AVAILABLE RECORDS:
++++

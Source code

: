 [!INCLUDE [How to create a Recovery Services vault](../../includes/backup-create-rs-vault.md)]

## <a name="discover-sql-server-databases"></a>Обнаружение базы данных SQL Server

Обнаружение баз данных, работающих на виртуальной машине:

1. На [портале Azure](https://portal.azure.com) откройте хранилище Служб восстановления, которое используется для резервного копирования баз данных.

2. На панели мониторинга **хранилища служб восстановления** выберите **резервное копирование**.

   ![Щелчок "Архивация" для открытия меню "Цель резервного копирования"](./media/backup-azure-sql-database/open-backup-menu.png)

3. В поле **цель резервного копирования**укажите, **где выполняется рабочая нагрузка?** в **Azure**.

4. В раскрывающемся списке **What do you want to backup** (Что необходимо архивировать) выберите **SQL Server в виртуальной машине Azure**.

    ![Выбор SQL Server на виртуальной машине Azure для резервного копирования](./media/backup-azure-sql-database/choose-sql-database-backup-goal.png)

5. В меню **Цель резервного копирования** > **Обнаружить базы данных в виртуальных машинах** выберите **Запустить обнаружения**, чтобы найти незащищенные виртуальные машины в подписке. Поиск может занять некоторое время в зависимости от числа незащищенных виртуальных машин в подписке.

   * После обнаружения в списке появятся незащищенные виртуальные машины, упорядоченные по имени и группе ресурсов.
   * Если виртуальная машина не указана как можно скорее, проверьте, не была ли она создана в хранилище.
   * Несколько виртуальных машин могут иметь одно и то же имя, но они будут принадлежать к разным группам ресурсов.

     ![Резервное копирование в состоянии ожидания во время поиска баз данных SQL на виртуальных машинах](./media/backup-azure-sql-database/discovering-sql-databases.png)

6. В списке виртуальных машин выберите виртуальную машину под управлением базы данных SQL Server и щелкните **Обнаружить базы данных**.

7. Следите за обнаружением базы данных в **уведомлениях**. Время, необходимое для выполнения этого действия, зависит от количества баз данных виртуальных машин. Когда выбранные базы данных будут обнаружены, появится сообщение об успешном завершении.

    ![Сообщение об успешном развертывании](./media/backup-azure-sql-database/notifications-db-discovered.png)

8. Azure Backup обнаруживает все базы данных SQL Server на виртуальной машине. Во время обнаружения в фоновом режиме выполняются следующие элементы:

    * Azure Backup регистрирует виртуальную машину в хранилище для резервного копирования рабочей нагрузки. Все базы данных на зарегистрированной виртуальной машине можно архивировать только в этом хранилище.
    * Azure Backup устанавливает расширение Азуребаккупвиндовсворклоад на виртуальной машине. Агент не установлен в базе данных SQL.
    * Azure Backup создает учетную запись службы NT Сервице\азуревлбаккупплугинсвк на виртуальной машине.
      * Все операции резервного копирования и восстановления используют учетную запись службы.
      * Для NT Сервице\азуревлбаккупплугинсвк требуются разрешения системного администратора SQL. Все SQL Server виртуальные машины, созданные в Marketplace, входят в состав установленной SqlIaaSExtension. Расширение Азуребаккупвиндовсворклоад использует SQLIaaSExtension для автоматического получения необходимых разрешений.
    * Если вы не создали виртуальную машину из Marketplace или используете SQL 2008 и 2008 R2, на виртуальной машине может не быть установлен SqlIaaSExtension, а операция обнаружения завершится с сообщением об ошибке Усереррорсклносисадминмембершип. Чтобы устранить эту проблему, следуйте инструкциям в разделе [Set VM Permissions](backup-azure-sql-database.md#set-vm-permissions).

++++

ABOUT THIS EXERCISE: Show a copy of each line from the data that includes the word "SqlIaaSExtension".

TASK ANSWER:
      * Для NT Сервице\азуревлбаккупплугинсвк требуются разрешения системного администратора SQL. Все SQL Server виртуальные машины, созданные в Marketplace, входят в состав установленной SqlIaaSExtension. Расширение Азуребаккупвиндовсворклоад использует SQLIaaSExtension для автоматического получения необходимых разрешений.
    * Если вы не создали виртуальную машину из Marketplace или используете SQL 2008 и 2008 R2, на виртуальной машине может не быть установлен SqlIaaSExtension, а операция обнаружения завершится с сообщением об ошибке Усереррорсклносисадминмембершип. Чтобы устранить эту проблему, следуйте инструкциям в разделе [Set VM Permissions](backup-azure-sql-database.md#set-vm-permissions).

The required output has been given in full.